[Data for review]
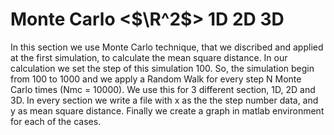 # Monte Carlo <$\R^2\$> 1D 2D 3D

In this section we use Monte Carlo technique, that we discribed and applied at the first simulation, to calculate the mean square distance. 
In our calculation we set the step of this simulation 100. So, the simulation begin from 100 to 1000 and we apply a Random Walk for every step N Monte Carlo times (Nmc = 10000). 
We use this for 3 different section, 1D, 2D and 3D. 
In every section we write a file with x as the the step number data, and y as mean square distance. Finally we create a graph in matlab environment for each of the cases.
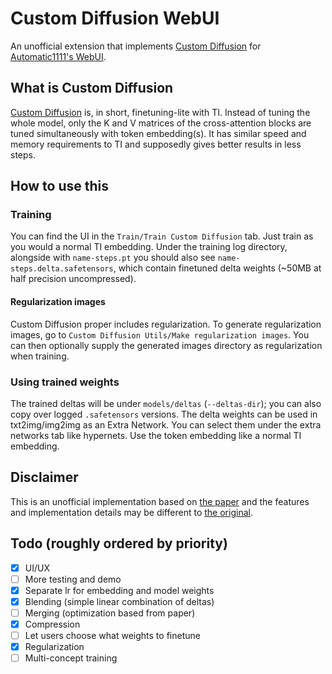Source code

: # Custom Diffusion WebUI

An unofficial extension that implements [Custom Diffusion](https://www.cs.cmu.edu/~custom-diffusion/) for [Automatic1111's WebUI](https://github.com/AUTOMATIC1111/stable-diffusion-webui).

## What is Custom Diffusion

[Custom Diffusion](https://www.cs.cmu.edu/~custom-diffusion/) is, in short, finetuning-lite with TI. Instead of tuning the whole model, only the K and V matrices of the cross-attention blocks are tuned simultaneously with token embedding(s). It has similar speed and memory requirements to TI and supposedly gives better results in less steps.

## How to use this

### Training
You can find the UI in the `Train/Train Custom Diffusion` tab. Just train as you would a normal TI embedding. Under the training log directory, alongside with `name-steps.pt` you should also see `name-steps.delta.safetensors`, which contain finetuned delta weights (~50MB at half precision uncompressed).

#### Regularization images
Custom Diffusion proper includes regularization. To generate regularization images, go to `Custom Diffusion Utils/Make regularization images`. You can then optionally supply the generated images directory as regularization when training.


### Using trained weights
The trained deltas will be under `models/deltas` (`--deltas-dir`); you can also copy over logged `.safetensors` versions. The delta weights can be used in txt2img/img2img as an Extra Network. You can select them under the extra networks tab like hypernets. Use the token embedding like a normal TI embedding.

## Disclaimer
This is an unofficial implementation based on [the paper](https://arxiv.org/abs/2212.04488) and the features and implementation details may be different to [the original](https://github.com/adobe-research/custom-diffusion).

## Todo (roughly ordered by priority)
- [x] UI/UX
- [ ] More testing and demo
- [x] Separate lr for embedding and model weights
- [x] Blending (simple linear combination of deltas)
- [ ] Merging (optimization based from paper)
- [x] Compression
- [ ] Let users choose what weights to finetune
- [x] Regularization
- [ ] Multi-concept training
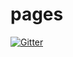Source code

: # pages

[![Gitter](https://badges.gitter.im/pages/community.svg)](https://gitter.im/pages/community?utm_source=badge&utm_medium=badge&utm_campaign=pr-badge&utm_content=badge)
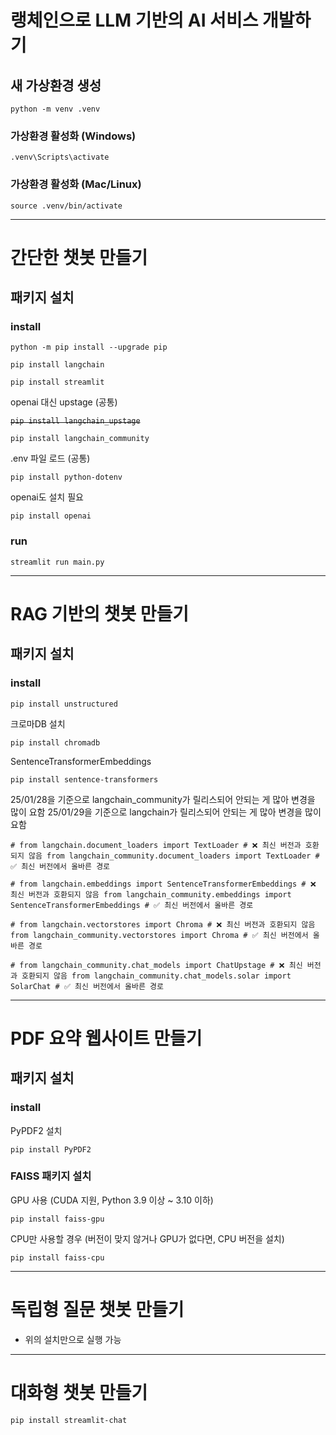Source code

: # 랭체인으로 LLM 기반의 AI 서비스 개발하기

## 새 가상환경 생성
`python -m venv .venv`

### 가상환경 활성화 (Windows)
`.venv\Scripts\activate`
### 가상환경 활성화 (Mac/Linux)
`source .venv/bin/activate`

---

# 간단한 챗봇 만들기

## 패키지 설치
### install
`python -m pip install --upgrade pip`

`pip install langchain`

`pip install streamlit`

openai 대신 upstage (공통)

~~`pip install langchain_upstage`~~

`pip install langchain_community`

.env 파일 로드 (공통)

`pip install python-dotenv`

openai도 설치 필요

`pip install openai`

### run
`streamlit run main.py`

---

# RAG 기반의 챗봇 만들기

## 패키지 설치
### install

`pip install unstructured`

크로마DB 설치

`pip install chromadb`

SentenceTransformerEmbeddings

`pip install sentence-transformers`

25/01/28을 기준으로 langchain_community가 릴리스되어 안되는 게 많아 변경을 많이 요함
25/01/29을 기준으로 langchain가 릴리스되어 안되는 게 많아 변경을 많이 요함

`# from langchain.document_loaders import TextLoader # ❌ 최신 버전과 호환되지 않음
from langchain_community.document_loaders import TextLoader # ✅ 최신 버전에서 올바른 경로`

`# from langchain.embeddings import SentenceTransformerEmbeddings # ❌ 최신 버전과 호환되지 않음
from langchain_community.embeddings import SentenceTransformerEmbeddings # ✅ 최신 버전에서 올바른 경로`

`# from langchain.vectorstores import Chroma # ❌ 최신 버전과 호환되지 않음
from langchain_community.vectorstores import Chroma # ✅ 최신 버전에서 올바른 경로`

`# from langchain_community.chat_models import ChatUpstage # ❌ 최신 버전과 호환되지 않음
from langchain_community.chat_models.solar import SolarChat # ✅ 최신 버전에서 올바른 경로`

---

# PDF 요약 웹사이트 만들기

## 패키지 설치
### install

PyPDF2 설치

`pip install PyPDF2`

### FAISS 패키지 설치

GPU 사용 (CUDA 지원, Python 3.9 이상 ~ 3.10 이하) 

`pip install faiss-gpu`

CPU만 사용할 경우 (버전이 맞지 않거나 GPU가 없다면, CPU 버전을 설치)

`pip install faiss-cpu`

---

# 독립형 질문 챗봇 만들기

- 위의 설치만으로 실행 가능

---

# 대화형 챗봇 만들기

`pip install streamlit-chat`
[/Data for review]
_What the task requires_
From the first line to the last, retype the data exactly, but omit every image.

_Exercise output_
 # Monte Carlo <$\R^2\$> 1D 2D 3D

In this section we use Monte Carlo technique, that we discribed and applied at the first simulation, to calculate the mean square distance. 
In our calculation we set the step of this simulation 100. So, the simulation begin from 100 to 1000 and we apply a Random Walk for every step N Monte Carlo times (Nmc = 10000). 
We use this for 3 different section, 1D, 2D and 3D. 
In every section we write a file with x as the the step number data, and y as mean square distance. Finally we create a graph in matlab environment for each of the cases.
Source code

: # Custom Diffusion WebUI

An unofficial extension that implements [Custom Diffusion](https://www.cs.cmu.edu/~custom-diffusion/) for [Automatic1111's WebUI](https://github.com/AUTOMATIC1111/stable-diffusion-webui).

## What is Custom Diffusion

[Custom Diffusion](https://www.cs.cmu.edu/~custom-diffusion/) is, in short, finetuning-lite with TI. Instead of tuning the whole model, only the K and V matrices of the cross-attention blocks are tuned simultaneously with token embedding(s). It has similar speed and memory requirements to TI and supposedly gives better results in less steps.

## How to use this

### Training
You can find the UI in the `Train/Train Custom Diffusion` tab. Just train as you would a normal TI embedding. Under the training log directory, alongside with `name-steps.pt` you should also see `name-steps.delta.safetensors`, which contain finetuned delta weights (~50MB at half precision uncompressed).

#### Regularization images
Custom Diffusion proper includes regularization. To generate regularization images, go to `Custom Diffusion Utils/Make regularization images`. You can then optionally supply the generated images directory as regularization when training.


### Using trained weights
The trained deltas will be under `models/deltas` (`--deltas-dir`); you can also copy over logged `.safetensors` versions. The delta weights can be used in txt2img/img2img as an Extra Network. You can select them under the extra networks tab like hypernets. Use the token embedding like a normal TI embedding.

## Disclaimer
This is an unofficial implementation based on [the paper](https://arxiv.org/abs/2212.04488) and the features and implementation details may be different to [the original](https://github.com/adobe-research/custom-diffusion).

## Todo (roughly ordered by priority)
- [x] UI/UX
- [ ] More testing and demo
- [x] Separate lr for embedding and model weights
- [x] Blending (simple linear combination of deltas)
- [ ] Merging (optimization based from paper)
- [x] Compression
- [ ] Let users choose what weights to finetune
- [x] Regularization
- [ ] Multi-concept training
Source code

: # pages

[![Gitter](https://badges.gitter.im/pages/community.svg)](https://gitter.im/pages/community?utm_source=badge&utm_medium=badge&utm_campaign=pr-badge&utm_content=badge)
Source code

: # 랭체인으로 LLM 기반의 AI 서비스 개발하기

## 새 가상환경 생성
`python -m venv .venv`

### 가상환경 활성화 (Windows)
`.venv\Scripts\activate`
### 가상환경 활성화 (Mac/Linux)
`source .venv/bin/activate`

---

# 간단한 챗봇 만들기

## 패키지 설치
### install
`python -m pip install --upgrade pip`

`pip install langchain`

`pip install streamlit`

openai 대신 upstage (공통)

~~`pip install langchain_upstage`~~

`pip install langchain_community`

.env 파일 로드 (공통)

`pip install python-dotenv`

openai도 설치 필요

`pip install openai`

### run
`streamlit run main.py`

---

# RAG 기반의 챗봇 만들기

## 패키지 설치
### install

`pip install unstructured`

크로마DB 설치

`pip install chromadb`

SentenceTransformerEmbeddings

`pip install sentence-transformers`

25/01/28을 기준으로 langchain_community가 릴리스되어 안되는 게 많아 변경을 많이 요함
25/01/29을 기준으로 langchain가 릴리스되어 안되는 게 많아 변경을 많이 요함

`# from langchain.document_loaders import TextLoader # ❌ 최신 버전과 호환되지 않음
from langchain_community.document_loaders import TextLoader # ✅ 최신 버전에서 올바른 경로`

`# from langchain.embeddings import SentenceTransformerEmbeddings # ❌ 최신 버전과 호환되지 않음
from langchain_community.embeddings import SentenceTransformerEmbeddings # ✅ 최신 버전에서 올바른 경로`

`# from langchain.vectorstores import Chroma # ❌ 최신 버전과 호환되지 않음
from langchain_community.vectorstores import Chroma # ✅ 최신 버전에서 올바른 경로`

`# from langchain_community.chat_models import ChatUpstage # ❌ 최신 버전과 호환되지 않음
from langchain_community.chat_models.solar import SolarChat # ✅ 최신 버전에서 올바른 경로`

---

# PDF 요약 웹사이트 만들기

## 패키지 설치
### install

PyPDF2 설치

`pip install PyPDF2`

### FAISS 패키지 설치

GPU 사용 (CUDA 지원, Python 3.9 이상 ~ 3.10 이하) 

`pip install faiss-gpu`

CPU만 사용할 경우 (버전이 맞지 않거나 GPU가 없다면, CPU 버전을 설치)

`pip install faiss-cpu`

---

# 독립형 질문 챗봇 만들기

- 위의 설치만으로 실행 가능

---

# 대화형 챗봇 만들기

`pip install streamlit-chat`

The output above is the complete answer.